*Material provided*

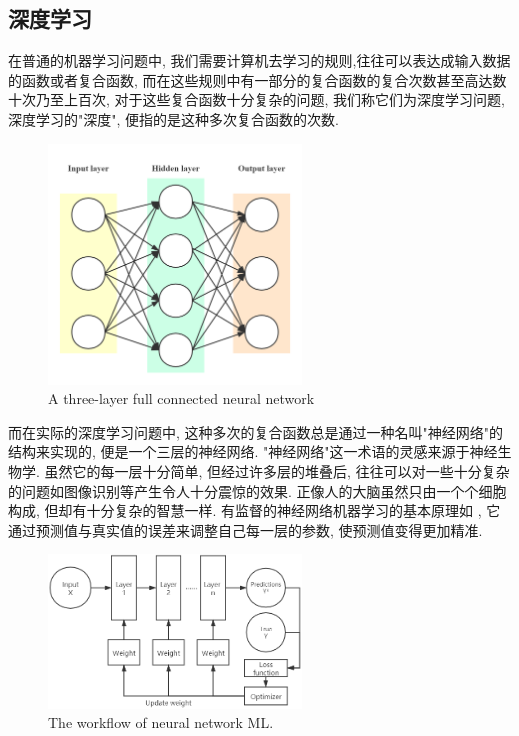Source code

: \documentclass[lang=cn,11pt,a4paper]{elegantpaper}
\begin{document}
\subsection{深度学习}
\par 在普通的机器学习问题中, 我们需要计算机去学习的规则,往往可以表达成输入数据的函数或者复合函数, 而在这些规则中有一部分的复合函数的复合次数甚至高达数十次乃至上百次, 对于这些复合函数十分复杂的问题, 我们称它们为深度学习问题, 深度学习的"深度", 便指的是这种多次复合函数的次数. 
\begin{figure}[htbp]
	\centering
	\includegraphics[width=0.6\textwidth]{DNN}
  	\caption{A three-layer full connected neural network\label{fig:DNN}}
\end{figure}
\par 而在实际的深度学习问题中, 这种多次的复合函数总是通过一种名叫"神经网络"的结构来实现的,  便是一个三层的神经网络. "神经网络"这一术语的灵感来源于神经生物学. 虽然它的每一层十分简单, 但经过许多层的堆叠后, 往往可以对一些十分复杂的问题如图像识别等产生令人十分震惊的效果. 正像人的大脑虽然只由一个个细胞构成, 但却有十分复杂的智慧一样. 有监督的神经网络机器学习的基本原理如 , 它通过预测值与真实值的误差来调整自己每一层的参数, 使预测值变得更加精准.
\begin{figure}[htbp]
	\centering
	\hspace{-30pt}\includegraphics[width=0.6\textwidth]{Net}
  	\caption{The workflow of neural network ML.\label{fig:net}}
\end{figure}
\end{document}
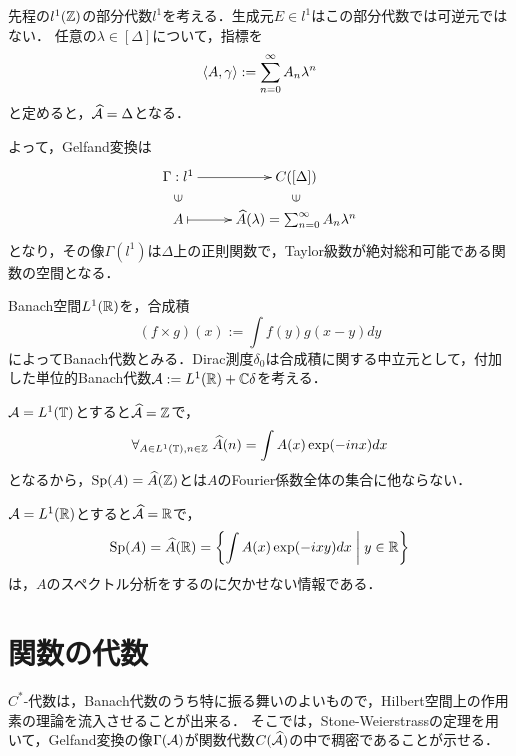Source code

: \documentclass[uplatex,dvipdfmx]{jsreport}
\begin{document}
\begin{example}[絶対収束数列の部分代数と絶対収束するTaylor級数を持つ正則関数の間のGelfand変換]
    先程の$l^1(\mathbb{Z})$の部分代数$l^1$を考える．生成元$E\in l^1$はこの部分代数では可逆元ではない．
    任意の$\lambda\in[\Delta]$について，指標を
    \[\langle A,\gamma\rangle:=\sum^\infty_{n=0}A_n\lambda^n\]
    と定めると，$\widehat{\mathcal{A}}=\Delta$となる．

    よって，Gelfand変換は
    \[\xymatrix@R-2pc{
        \Gamma:l^1\ar[r]&C([\Delta])\\
        \rotatebox[origin=c]{90}{$\in$}&\rotatebox[origin=c]{90}{$\in$}\\
        A\ar@{|->}[r]&\wh{A}(\lambda)=\sum^\infty_{n=0}A_n\lambda^n
    }\]
    となり，その像$\Gamma(l^1)$は$\Delta$上の正則関数で，Taylor級数が絶対総和可能である関数の空間となる．
\end{example}

\begin{example}[可積分関数のBanach代数に関するGelfand変換はFourier変換に他ならない]
    Banach空間$L^1(\mathbb{R})$を，合成積
    \[(f\times g)(x):=\int f(y)g(x-y)dy\]
    によってBanach代数とみる．Dirac測度$\delta_0$は合成積に関する中立元として，付加した単位的Banach代数$\mathcal{A}:=L^1(\mathbb{R})+\mathbb{C}\delta$を考える．


\end{example}
\begin{remark}[Fourier係数全体の集合としてのスペクトル]\label{remark-spectrum-as-Fourier-coefficient}
    $\mathcal{A}=L^1(\mathbb{T})$とすると$\widehat{\mathcal{A}}=\mathbb{Z}$で，
    \[\forall_{A\in L^1(\mathbb{T}),n\in\mathbb{Z}}\;\widehat{A}(n)=\int A(x)\exp(-inx)dx\]
    となるから，$\mathrm{Sp}(A)=\widehat{A}(\mathbb{Z})$とは$A$のFourier係数全体の集合に他ならない．

    $\mathcal{A}=L^1(\mathbb{R})$とすると$\widehat{\mathcal{A}}=\mathbb{R}$で，
    \[\mathrm{Sp}(A)=\widehat{A}(\mathbb{R})=\left\{\int A(x)\exp(-ixy)dx\;\middle|\;y\in\mathbb{R}\right\}\]
    は，$A$のスペクトル分析をするのに欠かせない情報である．
\end{remark}

\section{関数の代数}

\begin{tcolorbox}[colframe=ForestGreen, colback=ForestGreen!10!white,breakable,colbacktitle=ForestGreen!40!white,coltitle=black,fonttitle=\bfseries\sffamily,
title=]
    $C^*$-代数は，Banach代数のうち特に振る舞いのよいもので，Hilbert空間上の作用素の理論を流入させることが出来る．
    そこでは，Stone-Weierstrassの定理を用いて，Gelfand変換の像$\Gamma(\mathcal{A})$が関数代数$C(\widehat{\mathcal{A}})$の中で稠密であることが示せる．
\end{tcolorbox}
\end{document}
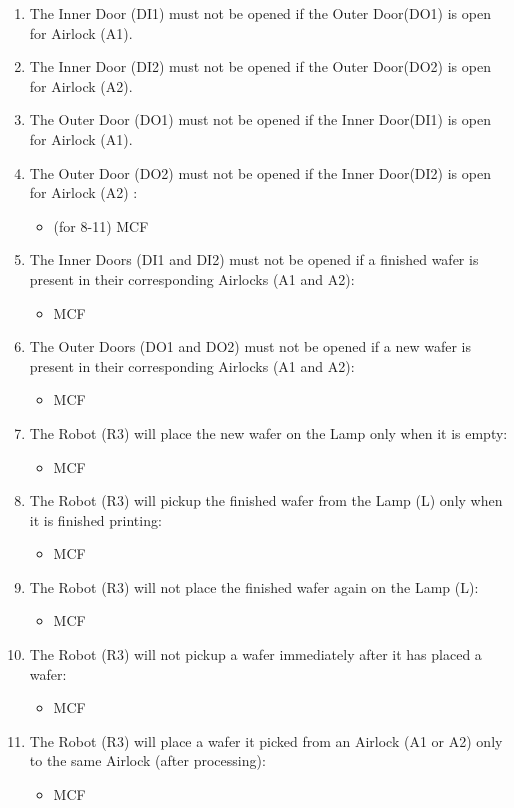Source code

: \documentclass[a4paper,12pt]{article}
\begin{document}
\begin{enumerate}
\item The Inner Door (DI1) must not be opened if the Outer Door(DO1) is open for Airlock (A1).
\item The Inner Door (DI2) must not be opened if the Outer Door(DO2) is open for Airlock (A2).
\item The Outer Door (DO1) must not be opened if the Inner Door(DI1) is open for Airlock (A1).
\item The Outer Door (DO2) must not be opened if the Inner Door(DI2) is open for Airlock (A2) :
\begin{itemize}
	\item (for 8-11) MCF
	\end{itemize}
\item The Inner Doors (DI1 and DI2) must not be opened if a finished wafer is present in their corresponding Airlocks (A1 and A2):
    \begin{itemize}
	\item MCF
	\end{itemize}
\item The Outer Doors (DO1 and DO2) must not be opened if a new wafer is present in their corresponding Airlocks (A1 and A2):
    \begin{itemize}
	\item MCF
	\end{itemize}
\item The Robot (R3) will place the new wafer on the Lamp only when it is empty:
    \begin{itemize}
	\item MCF
	\end{itemize}
\item The Robot (R3) will pickup the finished wafer from the Lamp (L) only when it is finished printing:
    \begin{itemize}
	\item MCF
	\end{itemize}
\item The Robot (R3) will not place the finished wafer again on the Lamp (L):
    \begin{itemize}
	\item MCF
	\end{itemize}
\item The Robot (R3) will not pickup a wafer immediately after it has placed a wafer:
    \begin{itemize}
	\item MCF
	\end{itemize}
\item The Robot (R3) will place a wafer it picked from an Airlock (A1 or A2) only to the same Airlock (after processing):
    \begin{itemize}
	\item MCF
	\end{itemize}
	
\end{enumerate}
\newpage
\end{document}
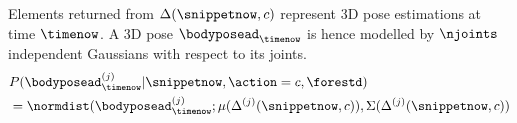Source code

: Elements returned from $\Delta(\snippetnow, c)$ represent 3D pose estimations at time $\timenow$. A 3D pose $\bodyposead_{\timenow}$ is hence modelled by $\njoints$ independent Gaussians with respect to its joints. 
\begin{equation}
	\begin{split}
		& P( \bodyposead^{(j)}_{\timenow}| \snippetnow, \action = c,\forestd) \\ 
	 & = \normdist(\bodyposead^{(j)}_{\timenow}; \mu(\Delta^{(j)}(\snippetnow,c)), \Sigma(\Delta^{(j)}(\snippetnow,c))
\end{split} 
\end{equation}
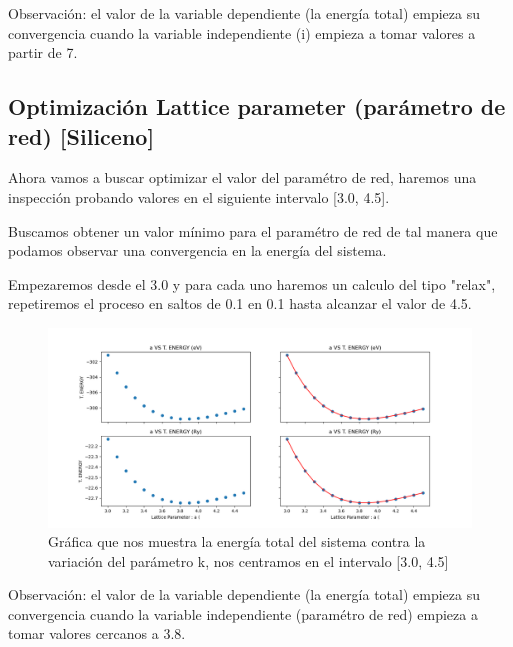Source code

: Observación: el valor de la variable dependiente (la energía total) empieza su convergencia cuando 
la variable independiente (i) empieza a tomar valores a partir de 7.




\subsection{Optimización Lattice parameter (parámetro de red) [Siliceno]}

Ahora vamos a buscar optimizar el valor del paramétro de red, haremos una inspección probando valores
en el siguiente intervalo [3.0, 4.5].
 
\vspace{0.5cm}

Buscamos obtener un valor mínimo para el paramétro de red de tal manera que podamos observar una convergencia 
en la energía del sistema.

\vspace{0.5cm}

Empezaremos desde el 3.0 y para cada uno haremos un calculo del tipo "relax", repetiremos el proceso
en saltos de 0.1 en 0.1 hasta alcanzar el valor de 4.5.

\begin{figure}[H]
    \centering
    \includegraphics[scale=0.5]{images_siliceno/lattice_parameter_vs_T_energy.png}
    \caption{Gráfica que nos muestra la energía total del sistema contra la variación del parámetro k, nos centramos en el intervalo [3.0, 4.5]}
\end{figure}

Observación: el valor de la variable dependiente (la energía total) empieza su convergencia cuando 
la variable independiente (paramétro de red) empieza a tomar valores cercanos a 3.8.

\newpage

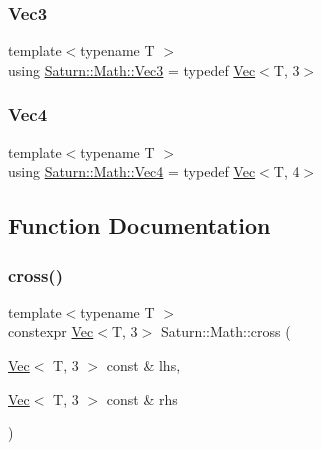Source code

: \mbox{\label{namespace_saturn_1_1_math_af4a7a893730c64ac02b620f648cc5406}} 
\subsubsection{\texorpdfstring{Vec3}{Vec3}}
{\footnotesize\ttfamily template$<$typename T $>$ \\
using \mbox{\hyperlink{namespace_saturn_1_1_math_af4a7a893730c64ac02b620f648cc5406}{Saturn\+::\+Math\+::\+Vec3}} = typedef \mbox{\hyperlink{class_saturn_1_1_math_1_1_vec}{Vec}}$<$T, 3$>$}

\mbox{\label{namespace_saturn_1_1_math_a311b3d690ef397050af7963caa08d1bd}} 
\subsubsection{\texorpdfstring{Vec4}{Vec4}}
{\footnotesize\ttfamily template$<$typename T $>$ \\
using \mbox{\hyperlink{namespace_saturn_1_1_math_a311b3d690ef397050af7963caa08d1bd}{Saturn\+::\+Math\+::\+Vec4}} = typedef \mbox{\hyperlink{class_saturn_1_1_math_1_1_vec}{Vec}}$<$T, 4$>$}



\subsection{Function Documentation}
\mbox{\label{namespace_saturn_1_1_math_a0e0f2292e1b7ee36fac6f5839c3d3c7d}} 
\subsubsection{\texorpdfstring{cross()}{cross()}}
{\footnotesize\ttfamily template$<$typename T $>$ \\
constexpr \mbox{\hyperlink{class_saturn_1_1_math_1_1_vec}{Vec}}$<$T, 3$>$ Saturn\+::\+Math\+::cross (\begin{DoxyParamCaption}\item[{\mbox{\hyperlink{class_saturn_1_1_math_1_1_vec}{Vec}}$<$ T, 3 $>$ const \&}]{lhs,  }\item[{\mbox{\hyperlink{class_saturn_1_1_math_1_1_vec}{Vec}}$<$ T, 3 $>$ const \&}]{rhs }\end{DoxyParamCaption})}

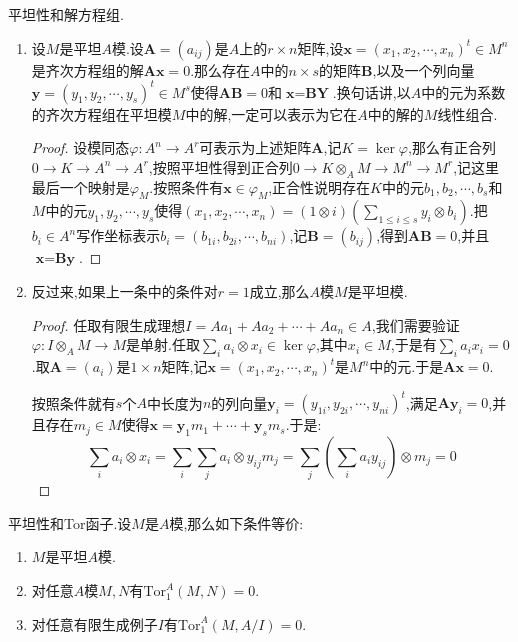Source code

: 平坦性和解方程组.
\begin{enumerate}
	\item 设$M$是平坦$A$模.设$\textbf{A}=(a_{ij})$是$A$上的$r\times n$矩阵,设$\textbf{x}=(x_1,x_2,\cdots,x_n)^t\in M^n$是齐次方程组的解$\textbf{Ax}=0$.那么存在$A$中的$n\times s$的矩阵$\textbf{B}$,以及一个列向量$\textbf{y}=(y_1,y_2,\cdots,y_s)^t\in M^s$使得$\textbf{AB}=0$和$\textbf{x}=\textbf{BY}$.换句话讲,以$A$中的元为系数的齐次方程组在平坦模$M$中的解,一定可以表示为它在$A$中的解的$M$线性组合.
	\begin{proof}
		
		设模同态$\varphi:A^n\to A^r$可表示为上述矩阵$\textbf{A}$,记$K=\ker\varphi$,那么有正合列$0\to K\to A^n\to A^r$,按照平坦性得到正合列$0\to K\otimes_AM\to M^n\to M^r$,记这里最后一个映射是$\varphi_M$.按照条件有$\textbf{x}\in\varphi_M$,正合性说明存在$K$中的元$b_1,b_2,\cdots,b_s$和$M$中的元$y_1,y_2,\cdots,y_s$使得$(x_1,x_2,\cdots,x_n)=(1\otimes i)(\sum_{1\le i\le s}y_i\otimes b_i)$.把$b_i\in A^n$写作坐标表示$b_i=(b_{1i},b_{2i},\cdots,b_{ni})$,记$\textbf{B}=(b_{ij})$,得到$\textbf{AB}=0$,并且$\textbf{x}=\textbf{By}$.
	\end{proof}
	\item 反过来,如果上一条中的条件对$r=1$成立,那么$A$模$M$是平坦模.
	\begin{proof}
		
		任取有限生成理想$I=Aa_1+Aa_2+\cdots+Aa_n\in A$,我们需要验证$\varphi:I\otimes_AM\to M$是单射.任取$\sum_ia_i\otimes x_i\in\ker\varphi$,其中$x_i\in M$,于是有$\sum_ia_ix_i=0$.取$\textbf{A}=(a_i)$是$1\times n$矩阵,记$\textbf{x}=(x_1,x_2,\cdots,x_n)^t$是$M^n$中的元.于是$\textbf{Ax}=0$.
		
		按照条件就有$s$个$A$中长度为$n$的列向量$\textbf{y}_i=(y_{1i},y_{2i},\cdots,y_{ni})^t$,满足$\textbf{Ay}_i=0$,并且存在$m_j\in M$使得$\textbf{x}=\textbf{y}_1m_1+\cdots+\textbf{y}_sm_s$.于是:
		$$\sum_ia_i\otimes x_i=\sum_i\sum_ja_i\otimes y_{ij}m_j=\sum_j\left(\sum_ia_iy_{ij}\right)\otimes m_j=0$$
	\end{proof}
\end{enumerate}

平坦性和Tor函子.设$M$是$A$模,那么如下条件等价:
\begin{enumerate}
	\item $M$是平坦$A$模.
	\item 对任意$A$模$M,N$有$\mathrm{Tor}_1^A(M,N)=0$.
	\item 对任意有限生成例子$I$有$\mathrm{Tor}_1^A(M,A/I)=0$.
\end{enumerate}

*Directions*
Only the lines that hold the word "intervalo" are wanted; each should be pulled from the records.

*Solution for this problem*
en el siguiente intervalo [3.0, 4.5].
    \caption{Gráfica que nos muestra la energía total del sistema contra la variación del parámetro k, nos centramos en el intervalo [3.0, 4.5]}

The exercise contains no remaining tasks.